Amèlie e Cross insieme! E, buon Dio, qualcosa
doveva essere capitato perché non esisteva nessun'altra mano, oltre a quella
della francese, in grado di lasciare segni tanto devastanti su una sola parte
del corpo.
La
mancanza del prezioso rosario che il Generale soleva accompagnare al soprabito
nero gli era caduta sotto gli occhi assonnati non appena quello aveva fatto
sfoggio della propria guancia livida di un viola appariscente, subito prima di
territorializzare il suo divano senza avanzare domande di cortesia al riguardo.
- Non
è per qualcosa che ho detto o fatto quello, ma per come lascio intendere le
cose. - Lo sentì pronunciare e al Supervisore non mancò di cogliere l’ombra
cosparsasi sul volto del suo ospite - Facciamo delle nostre fantasie una realtà
a tutti gli effetti, ma quando siedi allo stesso tavolo per tanto tempo, e con
le stesse persone, ti accorgi che non puoi più smettere di chiederti cosa sia
reale e cosa falso. -
E
da lì in poi, il suono della sua voce fu coperto dall’allarme generale.

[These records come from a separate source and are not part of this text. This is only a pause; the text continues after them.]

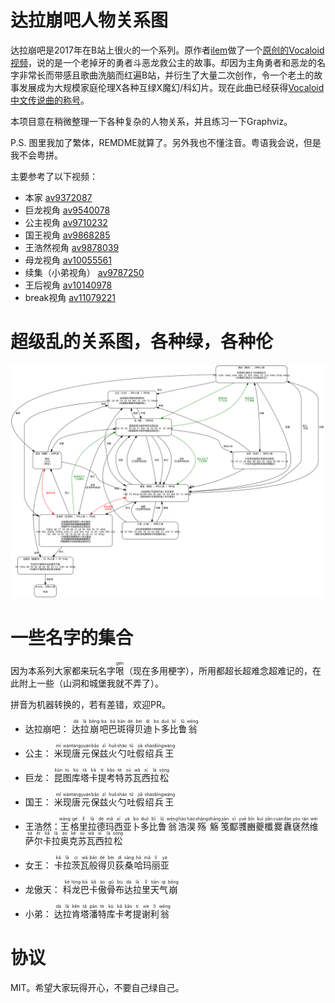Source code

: # 达拉崩吧人物关系图

达拉崩吧是2017年在B站上很火的一个系列。原作者[ilem](https://space.bilibili.com/3379951)做了一个[原创的Vocaloid视频](https://www.bilibili.com/video/av9372087/)，说的是一个老掉牙的勇者斗恶龙救公主的故事。却因为主角勇者和恶龙的名字非常长而带感且歌曲洗脑而红遍B站，并衍生了大量二次创作，令一个老土的故事发展成为大规模家庭伦理X各种互绿X魔幻/科幻片。现在此曲已经获得[Vocaloid中文传说曲的称号](https://zh.moegirl.org/zh-hans/%E8%BE%BE%E6%8B%89%E5%B4%A9%E5%90%A7)。

本项目意在稍微整理一下各种复杂的人物关系，并且练习一下Graphviz。

P.S. 图里我加了繁体，REMDME就算了。另外我也不懂注音。粤语我会说，但是我不会粤拼。

主要参考了以下视频：

* 本家 [av9372087](https://www.bilibili.com/video/av9372087/)
* 巨龙视角 [av9540078](https://www.bilibili.com/video/av9540078/)
* 公主视角 [av9710232](https://www.bilibili.com/video/av9710232/)
* 国王视角 [av9868285](https://www.bilibili.com/video/av9868285/)
* 王浩然视角 [av9878039](https://www.bilibili.com/video/av9878039/)
* 母龙视角 [av10055561](https://www.bilibili.com/video/av10055561/)
* 续集（小弟视角） [av9787250](https://www.bilibili.com/video/av9787250/)
* 王后视角 [av10140978](https://www.bilibili.com/video/av10140978/)
* break视角 [av11079221](https://www.bilibili.com/video/av11079221/)

# 超级乱的关系图，各种绿，各种伦

![alt text](./daLaBengBa.gv.svg)

# 一些名字的集合

因为本系列大家都来玩名字<ruby>哏<rp>(</rp><rt>gén</rt><rp>)</rp></ruby>（现在多用梗字），所用都超长超难念超难记的，在此附上一些（山洞和城堡我就不弄了）。

拼音为机器转换的，若有差错，欢迎PR。

* 达拉崩吧：
<ruby>达<rp>(</rp><rt>dá</rt><rp>)</rp></ruby><ruby>拉<rp>(</rp><rt>lā</rt><rp>)</rp></ruby><ruby>崩<rp>(</rp><rt>bēng</rt><rp>)</rp></ruby><ruby>吧<rp>(</rp><rt>ba</rt><rp>)</rp></ruby><ruby>巴<rp>(</rp><rt>bā</rt><rp>)</rp></ruby><ruby>斑<rp>(</rp><rt>bān</rt><rp>)</rp></ruby><ruby>得<rp>(</rp><rt>dé</rt><rp>)</rp></ruby><ruby>贝<rp>(</rp><rt>bèi</rt><rp>)</rp></ruby><ruby>迪<rp>(</rp><rt>dí</rt><rp>)</rp></ruby><ruby>卜<rp>(</rp><rt>bo</rt><rp>)</rp></ruby><ruby>多<rp>(</rp><rt>duō</rt><rp>)</rp></ruby><ruby>比<rp>(</rp><rt>bǐ</rt><rp>)</rp></ruby><ruby>鲁<rp>(</rp><rt>lǔ</rt><rp>)</rp></ruby><ruby>翁<rp>(</rp><rt>wēng</rt><rp>)</rp></ruby>

* 公主：
<ruby>米<rp>(</rp><rt>mǐ</rt><rp>)</rp></ruby><ruby>现<rp>(</rp><rt>xiàn</rt><rp>)</rp></ruby><ruby>唐<rp>(</rp><rt>táng</rt><rp>)</rp></ruby><ruby>元<rp>(</rp><rt>yuán</rt><rp>)</rp></ruby><ruby>保<rp>(</rp><rt>bǎo</rt><rp>)</rp></ruby><ruby>兹<rp>(</rp><rt>zī</rt><rp>)</rp></ruby><ruby>火<rp>(</rp><rt>huǒ</rt><rp>)</rp></ruby><ruby>勺<rp>(</rp><rt>sháo</rt><rp>)</rp></ruby><ruby>吐<rp>(</rp><rt>tǔ</rt><rp>)</rp></ruby><ruby>假<rp>(</rp><rt>jiǎ</rt><rp>)</rp></ruby><ruby>绍<rp>(</rp><rt>shào</rt><rp>)</rp></ruby><ruby>兵<rp>(</rp><rt>bīng</rt><rp>)</rp></ruby><ruby>王<rp>(</rp><rt>wáng</rt><rp>)</rp></ruby>

* 巨龙：
<ruby>昆<rp>(</rp><rt>kūn</rt><rp>)</rp></ruby><ruby>图<rp>(</rp><rt>tú</rt><rp>)</rp></ruby><ruby>库<rp>(</rp><rt>kù</rt><rp>)</rp></ruby><ruby>塔<rp>(</rp><rt>tǎ</rt><rp>)</rp></ruby><ruby>卡<rp>(</rp><rt>kǎ</rt><rp>)</rp></ruby><ruby>提<rp>(</rp><rt>tí</rt><rp>)</rp></ruby><ruby>考<rp>(</rp><rt>kǎo</rt><rp>)</rp></ruby><ruby>特<rp>(</rp><rt>tè</rt><rp>)</rp></ruby><ruby>苏<rp>(</rp><rt>sū</rt><rp>)</rp></ruby><ruby>瓦<rp>(</rp><rt>wǎ</rt><rp>)</rp></ruby><ruby>西<rp>(</rp><rt>xī</rt><rp>)</rp></ruby><ruby>拉<rp>(</rp><rt>lā</rt><rp>)</rp></ruby><ruby>松<rp>(</rp><rt>sōng</rt><rp>)</rp></ruby>

* 国王：
<ruby>米<rp>(</rp><rt>mǐ</rt><rp>)</rp></ruby><ruby>现<rp>(</rp><rt>xiàn</rt><rp>)</rp></ruby><ruby>唐<rp>(</rp><rt>táng</rt><rp>)</rp></ruby><ruby>元<rp>(</rp><rt>yuán</rt><rp>)</rp></ruby><ruby>保<rp>(</rp><rt>bǎo</rt><rp>)</rp></ruby><ruby>兹<rp>(</rp><rt>zī</rt><rp>)</rp></ruby><ruby>火<rp>(</rp><rt>huǒ</rt><rp>)</rp></ruby><ruby>勺<rp>(</rp><rt>sháo</rt><rp>)</rp></ruby><ruby>吐<rp>(</rp><rt>tǔ</rt><rp>)</rp></ruby><ruby>假<rp>(</rp><rt>jiǎ</rt><rp>)</rp></ruby><ruby>绍<rp>(</rp><rt>shào</rt><rp>)</rp></ruby><ruby>兵<rp>(</rp><rt>bīng</rt><rp>)</rp></ruby><ruby>王<rp>(</rp><rt>wáng</rt><rp>)</rp></ruby>

* 王浩然：
<ruby>王<rp>(</rp><rt>wáng</rt><rp>)</rp></ruby><ruby>格<rp>(</rp><rt>gé</rt><rp>)</rp></ruby><ruby>里<rp>(</rp><rt>lǐ</rt><rp>)</rp></ruby><ruby>拉<rp>(</rp><rt>lā</rt><rp>)</rp></ruby><ruby>德<rp>(</rp><rt>dé</rt><rp>)</rp></ruby><ruby>玛<rp>(</rp><rt>mǎ</rt><rp>)</rp></ruby><ruby>西<rp>(</rp><rt>xī</rt><rp>)</rp></ruby><ruby>亚<rp>(</rp><rt>yà</rt><rp>)</rp></ruby><ruby>卜<rp>(</rp><rt>bo</rt><rp>)</rp></ruby><ruby>多<rp>(</rp><rt>duō</rt><rp>)</rp></ruby><ruby>比<rp>(</rp><rt>bǐ</rt><rp>)</rp></ruby><ruby>鲁<rp>(</rp><rt>lǔ</rt><rp>)</rp></ruby><ruby>翁<rp>(</rp><rt>wēng</rt><rp>)</rp></ruby><ruby>浩<rp>(</rp><rt>hào</rt><rp>)</rp></ruby><ruby>淏<rp>(</rp><rt>hào</rt><rp>)</rp></ruby><ruby>殇<rp>(</rp><rt>shāng</rt><rp>)</rp></ruby><ruby>觞<rp>(</rp><rt>shāng</rt><rp>)</rp></ruby><ruby>笺<rp>(</rp><rt>jiān</rt><rp>)</rp></ruby><ruby>酅<rp>(</rp><rt>xī</rt><rp>)</rp></ruby><ruby>彟<rp>(</rp><rt>yuē</rt><rp>)</rp></ruby><ruby>豳<rp>(</rp><rt>bīn</rt><rp>)</rp></ruby><ruby>夔<rp>(</rp><rt>kuí</rt><rp>)</rp></ruby><ruby>櫼<rp>(</rp><rt>jiān</rt><rp>)</rp></ruby><ruby>爨<rp>(</rp><rt>cuàn</rt><rp>)</rp></ruby><ruby>纛<rp>(</rp><rt>dào</rt><rp>)</rp></ruby><ruby>褎<rp>(</rp><rt>yòu</rt><rp>)</rp></ruby><ruby>然<rp>(</rp><rt>rán</rt><rp>)</rp></ruby><ruby>维<rp>(</rp><rt>wéi</rt><rp>)</rp></ruby><ruby>萨<rp>(</rp><rt>sà</rt><rp>)</rp></ruby><ruby>尔<rp>(</rp><rt>ěr</rt><rp>)</rp></ruby><ruby>卡<rp>(</rp><rt>kǎ</rt><rp>)</rp></ruby><ruby>拉<rp>(</rp><rt>lā</rt><rp>)</rp></ruby><ruby>奥<rp>(</rp><rt>ào</rt><rp>)</rp></ruby><ruby>克<rp>(</rp><rt>kè</rt><rp>)</rp></ruby><ruby>苏<rp>(</rp><rt>sū</rt><rp>)</rp></ruby><ruby>瓦<rp>(</rp><rt>wǎ</rt><rp>)</rp></ruby><ruby>西<rp>(</rp><rt>xī</rt><rp>)</rp></ruby><ruby>拉<rp>(</rp><rt>lā</rt><rp>)</rp></ruby><ruby>松<rp>(</rp><rt>sōng</rt><rp>)</rp></ruby>

* 女王：
<ruby>卡<rp>(</rp><rt>kǎ</rt><rp>)</rp></ruby><ruby>拉<rp>(</rp><rt>lā</rt><rp>)</rp></ruby><ruby>茨<rp>(</rp><rt>cí</rt><rp>)</rp></ruby><ruby>瓦<rp>(</rp><rt>wǎ</rt><rp>)</rp></ruby><ruby>般<rp>(</rp><rt>bān</rt><rp>)</rp></ruby><ruby>得<rp>(</rp><rt>dé</rt><rp>)</rp></ruby><ruby>贝<rp>(</rp><rt>bèi</rt><rp>)</rp></ruby><ruby>荻<rp>(</rp><rt>dí</rt><rp>)</rp></ruby><ruby>桑<rp>(</rp><rt>sāng</rt><rp>)</rp></ruby><ruby>哈<rp>(</rp><rt>hā</rt><rp>)</rp></ruby><ruby>玛<rp>(</rp><rt>mǎ</rt><rp>)</rp></ruby><ruby>丽<rp>(</rp><rt>lì</rt><rp>)</rp></ruby><ruby>亚<rp>(</rp><rt>yà</rt><rp>)</rp></ruby>

* 龙傲天：
<ruby>科<rp>(</rp><rt>kē</rt><rp>)</rp></ruby><ruby>龙<rp>(</rp><rt>lóng</rt><rp>)</rp></ruby><ruby>巴<rp>(</rp><rt>bā</rt><rp>)</rp></ruby><ruby>卡<rp>(</rp><rt>kǎ</rt><rp>)</rp></ruby><ruby>傲<rp>(</rp><rt>ào</rt><rp>)</rp></ruby><ruby>骨<rp>(</rp><rt>gǔ</rt><rp>)</rp></ruby><ruby>布<rp>(</rp><rt>bù</rt><rp>)</rp></ruby><ruby>达<rp>(</rp><rt>dá</rt><rp>)</rp></ruby><ruby>拉<rp>(</rp><rt>lā</rt><rp>)</rp></ruby><ruby>里<rp>(</rp><rt>lǐ</rt><rp>)</rp></ruby><ruby>天<rp>(</rp><rt>tiān</rt><rp>)</rp></ruby><ruby>气<rp>(</rp><rt>qì</rt><rp>)</rp></ruby><ruby>崩<rp>(</rp><rt>bēng</rt><rp>)</rp></ruby>

* 小弟：
<ruby>达<rp>(</rp><rt>dá</rt><rp>)</rp></ruby><ruby>拉<rp>(</rp><rt>lā</rt><rp>)</rp></ruby><ruby>肯<rp>(</rp><rt>kěn</rt><rp>)</rp></ruby><ruby>塔<rp>(</rp><rt>tǎ</rt><rp>)</rp></ruby><ruby>潘<rp>(</rp><rt>pān</rt><rp>)</rp></ruby><ruby>特<rp>(</rp><rt>tè</rt><rp>)</rp></ruby><ruby>库<rp>(</rp><rt>kù</rt><rp>)</rp></ruby><ruby>卡<rp>(</rp><rt>kǎ</rt><rp>)</rp></ruby><ruby>考<rp>(</rp><rt>kǎo</rt><rp>)</rp></ruby><ruby>提<rp>(</rp><rt>tí</rt><rp>)</rp></ruby><ruby>谢<rp>(</rp><rt>xiè</rt><rp>)</rp></ruby><ruby>利<rp>(</rp><rt>lì</rt><rp>)</rp></ruby><ruby>翁<rp>(</rp><rt>wēng</rt><rp>)</rp></ruby>

# 协议
MIT。希望大家玩得开心，不要自己绿自己。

1*: Mio adorato (Francese).
2*: Eccellente, piccolo mio (Francese).
3* Piccolo mio (Francese).
E vidi la luce in fondo al tunnel! Non sapevo più come
sistemare questo capitolo - lungo e intricato per i motivi che si
possono trarre benissimo dal contenuto - e ho dovuto togliere un evento
cruciale per non
incasinarmi più di quanto già lo sia. Il suddetto evento
verrà svelato più
avanti e darà prova di quanto Amèlie abbia scoperto e le
sue intenzioni sulla
faccenda del Quattordicesimo. Qui ho voluto dare rilievo a Pierre,
creando il
tanto sospirato aggancio con il suo speciale spin-off. Grazie anche a
“Perle di
un filo ingarbugliato”, spero di farvelo conoscere ancora meglio,
fra momenti
seri e comici giusto per smorzare l’atmosfera cupa tipica di
questo manga. Mando a tutti quanti un bacione! A presto!